REBT Techniques for Overcoming Trauma


  1. ABC Model: One of the foundational tools in REBT is the ABC model, which stands for Activating event, Beliefs, and Consequences. For someone recovering from an accident, the activating event might be the trauma itself. The beliefs could range from rational thoughts (like "Accidents happen, and I will heal") to irrational ones (such as "This accident will ruin my life forever"). The consequences are the emotional and physical reactions that stem from those beliefs. REBT helps clients identify irrational beliefs and dispute them, leading to healthier emotional responses.


  2. Disputing Irrational Beliefs: A key technique in REBT is learning how to dispute irrational beliefs. When negative thoughts arise, such as “I’m never going to be the same,” clients are encouraged to ask themselves: “Is that absolutely true?” “Is it helpful?” Through this process, individuals learn to replace exaggerated, harmful beliefs with more practical and hopeful ones, enabling them to regain their mental strength.


  3. Self-Acceptance and Compassion: Accident trauma can lead people to feel ashamed, weak, or even unworthy of support.

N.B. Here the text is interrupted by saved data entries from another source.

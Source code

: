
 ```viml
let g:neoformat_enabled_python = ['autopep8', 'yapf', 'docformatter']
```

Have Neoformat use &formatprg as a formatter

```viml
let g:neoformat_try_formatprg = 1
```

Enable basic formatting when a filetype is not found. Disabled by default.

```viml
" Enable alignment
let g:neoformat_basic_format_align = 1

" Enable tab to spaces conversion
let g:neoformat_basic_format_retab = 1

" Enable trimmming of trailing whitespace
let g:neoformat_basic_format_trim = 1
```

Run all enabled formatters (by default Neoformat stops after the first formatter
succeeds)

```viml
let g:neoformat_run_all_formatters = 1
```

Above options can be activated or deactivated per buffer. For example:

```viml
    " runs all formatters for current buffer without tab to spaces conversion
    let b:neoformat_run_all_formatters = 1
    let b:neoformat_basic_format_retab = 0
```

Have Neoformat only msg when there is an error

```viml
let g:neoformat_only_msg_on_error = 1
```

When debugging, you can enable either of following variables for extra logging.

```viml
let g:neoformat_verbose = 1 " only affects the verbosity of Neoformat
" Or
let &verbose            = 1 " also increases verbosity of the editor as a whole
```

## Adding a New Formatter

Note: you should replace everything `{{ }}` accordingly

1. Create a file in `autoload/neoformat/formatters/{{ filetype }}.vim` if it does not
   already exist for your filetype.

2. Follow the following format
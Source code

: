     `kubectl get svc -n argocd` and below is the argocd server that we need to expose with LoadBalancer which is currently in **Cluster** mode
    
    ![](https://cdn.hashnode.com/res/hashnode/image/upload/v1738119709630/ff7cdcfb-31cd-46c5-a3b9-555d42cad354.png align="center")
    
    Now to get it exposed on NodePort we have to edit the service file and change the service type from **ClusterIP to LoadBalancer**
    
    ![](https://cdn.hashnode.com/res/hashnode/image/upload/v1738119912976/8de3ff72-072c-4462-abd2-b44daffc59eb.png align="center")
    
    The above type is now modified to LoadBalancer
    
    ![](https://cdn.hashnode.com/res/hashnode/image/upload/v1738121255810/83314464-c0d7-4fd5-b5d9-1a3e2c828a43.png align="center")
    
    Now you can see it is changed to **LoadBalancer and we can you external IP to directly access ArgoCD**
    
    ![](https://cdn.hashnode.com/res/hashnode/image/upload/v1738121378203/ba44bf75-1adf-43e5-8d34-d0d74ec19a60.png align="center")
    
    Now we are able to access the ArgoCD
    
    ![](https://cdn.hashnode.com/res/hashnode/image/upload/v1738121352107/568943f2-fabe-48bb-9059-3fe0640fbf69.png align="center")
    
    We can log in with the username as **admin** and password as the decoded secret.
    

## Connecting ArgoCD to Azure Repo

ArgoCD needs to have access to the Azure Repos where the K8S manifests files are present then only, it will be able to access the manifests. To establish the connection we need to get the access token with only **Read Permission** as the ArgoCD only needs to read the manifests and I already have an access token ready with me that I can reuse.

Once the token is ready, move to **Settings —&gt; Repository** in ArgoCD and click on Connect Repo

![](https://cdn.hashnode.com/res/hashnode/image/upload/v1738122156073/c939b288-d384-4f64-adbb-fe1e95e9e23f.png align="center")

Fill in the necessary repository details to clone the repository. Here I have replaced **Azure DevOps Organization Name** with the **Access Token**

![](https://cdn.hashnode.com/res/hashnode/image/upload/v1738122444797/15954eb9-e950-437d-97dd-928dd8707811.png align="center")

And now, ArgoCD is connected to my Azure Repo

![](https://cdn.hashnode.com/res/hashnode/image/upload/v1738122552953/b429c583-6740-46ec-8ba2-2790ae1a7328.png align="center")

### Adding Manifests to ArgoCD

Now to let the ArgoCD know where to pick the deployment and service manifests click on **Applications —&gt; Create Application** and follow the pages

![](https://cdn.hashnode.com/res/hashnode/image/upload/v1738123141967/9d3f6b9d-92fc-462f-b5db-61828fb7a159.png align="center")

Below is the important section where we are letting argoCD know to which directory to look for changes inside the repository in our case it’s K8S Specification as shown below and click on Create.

REBT emphasizes unconditional self-acceptance, teaching clients to be kind to themselves as they recover. Instead of berating themselves for not healing faster, individuals learn to practice self-compassion and recognize that recovery is a process — and it's okay to seek help along the way.


Real-World Application of REBT in Accident Recovery


One of the greatest strengths of REBT is that it is action-oriented. In practical terms, this means that individuals who have experienced accidents can begin to use REBT tools almost immediately, whether in therapy or on their own. By incorporating REBT techniques into daily life, individuals are empowered to confront their trauma in a way that is rational, healthy, and ultimately transformative.


For instance, if someone is afraid of getting behind the wheel after a car accident, REBT can help them reframe thoughts like "Driving is dangerous, and I’ll never be safe again" into more balanced ones, such as "Driving involves risks, but I can take steps to drive safely and regain my confidence over time." These shifts in mindset can drastically reduce anxiety and help people reclaim control over their lives.


Conclusion


Overcoming trauma is never a linear journey, and recovery takes time and patience. However, through REBT, individuals who have suffered from accident trauma can reclaim their emotional health and find peace of mind again. By challenging irrational beliefs and replacing them with more rational, balanced thoughts, REBT offers a path forward that is both empowering and healing.


As we all know, healing is a marathon, not a sprint — but with REBT, you have the mental tools to run the race with strength, clarity, and hope.


Final Thought: Whether you’ve experienced a recent accident or are still dealing with past trauma, REBT provides a therapeutic framework that encourages you to change your perspective, so you can heal with confidence.